I recall, in the early days, telling Robin Miller that he couldn't change
colors or fonts on the officially-approved OSI logo when/if he used it as a
flag for articles on Slashdot, and that he could use the logo only as a link
from those articles to the OSI website or to other similar OSI-related
articles. He refused and (IIRC) designed his own logo, similar to but not
enough alike our logo that it didn't risk our logo's trademark status and
yet gave him the freedom he wanted.
Of course, then OSI never promoted its logo to the point where such issues
really matter.

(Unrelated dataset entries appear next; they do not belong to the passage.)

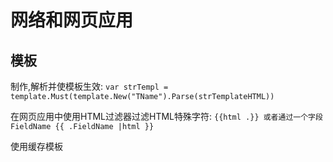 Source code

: # 网络和网页应用

## 模板
制作,解析并使模板生效:
`var strTempl = template.Must(template.New("TName").Parse(strTemplateHTML))`

在网页应用中使用HTML过滤器过滤HTML特殊字符:
`{{html .}} 或者通过一个字段 FieldName {{ .FieldName |html }}`

使用缓存模板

We have not yet become the BBB or UL mark for software that
I'd hoped for. :-(
I can't vouch for trademark expectations in the software industry, but I'm
pretty confident most of the "get Firefox" logos actually do link directly
to the Firefox site for free downloads of the official software. (Does
anyone here know of any situation where that logo links to an "unauthorized"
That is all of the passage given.